This section is from "The Horticulturist, And Journal Of Rural Art And Rural Taste", by P. Barry, A. J. Downing, J. Jay Smith, Peter B. Mead, F. W. Woodward, Henry T. Williams. Also available from Amazon: Horticulturist and Journal of Rural Art and Rural Taste.
At a recent meeting of tie American Institute Farmer's Club, a correspondent having asked for an expression of opinion about the Eumelan grape, Mr. T. O. Paine, of East Bridgewater, Massachusetts, said:
"My Eumelan grapes began to color about the middle of August, and were good to eat on September 10th, and even before that time they would have been called ripe by many. They grew better all the month. I set their time of ripening before the Delaware, Israella, and Allen's Hybrid. With me the Hartford Prolific got its greatest goodness a few days before the Eumelan. But the Hartfords grew on an old vine, while the Eumelans grew on a vine only three years old, and I doubt if the Hartfords would be any earlier upon a vine of the same age.
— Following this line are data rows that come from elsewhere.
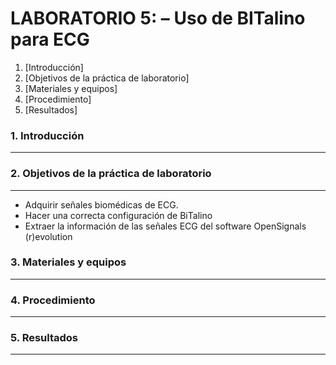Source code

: # **LABORATORIO 5: – Uso de BITalino para ECG**
1. [Introducción]
2. [Objetivos de la práctica de laboratorio]
3. [Materiales y equipos]
4. [Procedimiento]
5. [Resultados]


### 1. Introducción
---
### 2. Objetivos de la práctica de laboratorio
---
- Adquirir señales biomédicas de ECG.
- Hacer una correcta configuración de BiTalino
- Extraer la información de las señales ECG del software OpenSignals (r)evolution
### 3. Materiales y equipos
---
### 4. Procedimiento
---
### 5. Resultados 
---
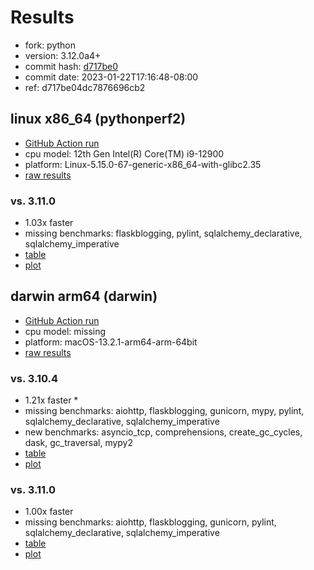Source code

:# Results

- fork: python
- version: 3.12.0a4+
- commit hash: [d717be0](https://github.com/python/cpython/commit/d717be0)
- commit date: 2023-01-22T17:16:48-08:00
- ref: d717be04dc7876696cb2

## linux x86_64 (pythonperf2)

- [GitHub Action run](https://github.com/faster-cpython/benchmarking/actions/runs/4513537625)
- cpu model: 12th Gen Intel(R) Core(TM) i9-12900
- platform: Linux-5.15.0-67-generic-x86_64-with-glibc2.35
- [raw results](bm-20230122-pythonperf2-x86_64-python-d717be04dc7876696cb2-3.12.0a4%2B-d717be0.json)

### vs. 3.11.0

- 1.03x faster
- missing benchmarks: flaskblogging, pylint, sqlalchemy_declarative, sqlalchemy_imperative
- [table](bm-20230122-pythonperf2-x86_64-python-d717be04dc7876696cb2-3.12.0a4%2B-d717be0-vs-3.11.0.md)
- [plot](bm-20230122-pythonperf2-x86_64-python-d717be04dc7876696cb2-3.12.0a4%2B-d717be0-vs-3.11.0.png)

## darwin arm64 (darwin)

- [GitHub Action run](https://github.com/faster-cpython/benchmarking/actions/runs/4494505395)
- cpu model: missing
- platform: macOS-13.2.1-arm64-arm-64bit
- [raw results](bm-20230122-darwin-arm64-python-d717be04dc7876696cb2-3.12.0a4%2B-d717be0.json)

### vs. 3.10.4

- 1.21x faster \*
- missing benchmarks: aiohttp, flaskblogging, gunicorn, mypy, pylint, sqlalchemy_declarative, sqlalchemy_imperative
- new benchmarks: asyncio_tcp, comprehensions, create_gc_cycles, dask, gc_traversal, mypy2
- [table](bm-20230122-darwin-arm64-python-d717be04dc7876696cb2-3.12.0a4%2B-d717be0-vs-3.10.4.md)
- [plot](bm-20230122-darwin-arm64-python-d717be04dc7876696cb2-3.12.0a4%2B-d717be0-vs-3.10.4.png)

### vs. 3.11.0

- 1.00x faster
- missing benchmarks: aiohttp, flaskblogging, gunicorn, pylint, sqlalchemy_declarative, sqlalchemy_imperative
- [table](bm-20230122-darwin-arm64-python-d717be04dc7876696cb2-3.12.0a4%2B-d717be0-vs-3.11.0.md)
- [plot](bm-20230122-darwin-arm64-python-d717be04dc7876696cb2-3.12.0a4%2B-d717be0-vs-3.11.0.png)

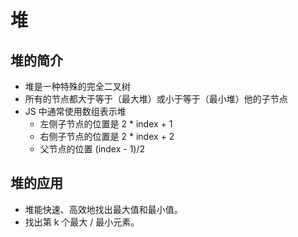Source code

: # 堆
## 堆的简介
- 堆是一种特殊的完全二叉树
- 所有的节点都大于等于（最大堆）或小于等于（最小堆）他的子节点
- JS 中通常使用数组表示堆
  - 左侧子节点的位置是 2 * index + 1
  - 右侧子节点的位置是 2 * index + 2
  - 父节点的位置 (index - 1)/2

## 堆的应用
- 堆能快速、高效地找出最大值和最小值。
- 找出第 k 个最大 / 最小元素。

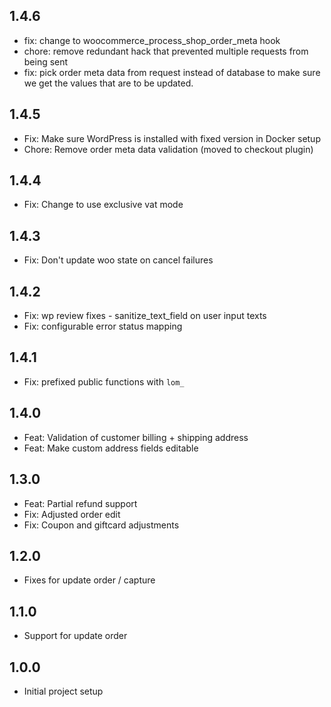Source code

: ## 1.4.6

- fix: change to woocommerce_process_shop_order_meta hook
- chore: remove redundant hack that prevented multiple requests from being sent
- fix: pick order meta data from request instead of database to make sure we get the values that are to be updated.

## 1.4.5

- Fix: Make sure WordPress is installed with fixed version in Docker setup
- Chore: Remove order meta data validation (moved to checkout plugin)

## 1.4.4

- Fix: Change to use exclusive vat mode

## 1.4.3

- Fix: Don't update woo state on cancel failures

## 1.4.2

- Fix: wp review fixes - sanitize_text_field on user input texts
- Fix: configurable error status mapping

## 1.4.1

- Fix: prefixed public functions with `lom_`

## 1.4.0

- Feat: Validation of customer billing + shipping address
- Feat: Make custom address fields editable

## 1.3.0

- Feat: Partial refund support
- Fix: Adjusted order edit
- Fix: Coupon and giftcard adjustments

## 1.2.0

- Fixes for update order / capture

## 1.1.0

- Support for update order

## 1.0.0

- Initial project setup
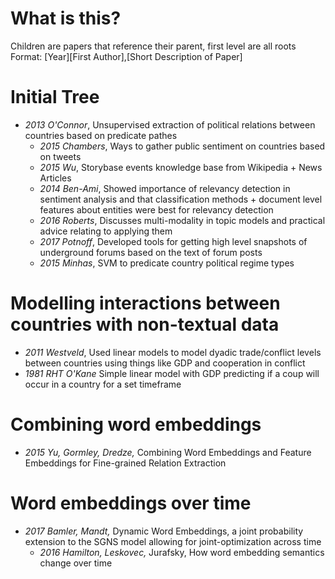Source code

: # What is this?
Children are papers that reference their parent, first level are all roots\
Format: [Year][First Author],[Short Description of Paper]

# Initial Tree
- *2013 O'Connor*, Unsupervised extraction of political relations between countries
    based on predicate pathes
    - *2015 Chambers*, Ways to gather public sentiment on countries based on tweets
    - *2015 Wu*, Storybase events knowledge base from Wikipedia + News Articles
    - *2014 Ben-Ami*, Showed importance of relevancy detection in sentiment analysis
        and that classification methods + document level features about entities
        were best for relevancy detection
    - *2016 Roberts*, Discusses multi-modality in topic models and practical advice
        relating to applying them
    - *2017 Potnoff*, Developed tools for getting high level snapshots of underground
        forums based on the text of forum posts
    - *2015 Minhas*, SVM to predicate country political regime types

# Modelling interactions between countries with non-textual data
- *2011 Westveld*, Used linear models to model dyadic trade/conflict levels between 
    countries using things like GDP and cooperation in conflict
- *1981 RHT O'Kane* Simple linear model with GDP predicting if a coup will occur in a country for
a set timeframe

# Combining word embeddings
- *2015 Yu, Gormley, Dredze,* Combining Word Embeddings and Feature Embeddings for
    Fine-grained Relation Extraction

# Word embeddings over time
- *2017 Bamler, Mandt,* Dynamic Word Embeddings, a joint probability extension to 
    the SGNS model allowing for joint-optimization across time 
    - *2016 Hamilton, Leskovec,* Jurafsky, How word embedding semantics change over
      time
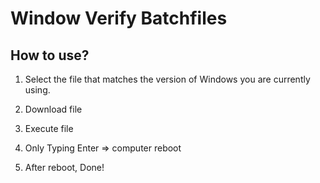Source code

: # Window Verify Batchfiles

## How to use?

1. Select the file that matches the version of Windows you are currently using.

2. Download file

3. Execute file

4. Only Typing Enter => computer reboot

5. After reboot, Done!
The Hartford Prolific ceased to grow better, and began to flatten in taste and to drop its berries, while the Eumelan kept on improving. My Eumelan vine (three years old), set seventy-nine clusters.
"I picked off sixty-five, leaving but fourteen to ripen, which I thought sufficient for a vine of that age, but the vine grew too vigorously, and could have ripened twenty or twenty-five bunches with advantage. The vine had not work enough to do. In quality nothing is to be said against the Eumelan, and everything for it. It is the only black grape I have seen that is worthy of being put on a plate with the Iona Delaware and Allen's Hybrid. A friend of mine has twenty Eumelans growing, now two years old, as healthy and handsome vines as I have ever seen. I consider the greatest danger the Eumelan is likely to suffer from, is over-bearing, which grape-growers will consider a good fault".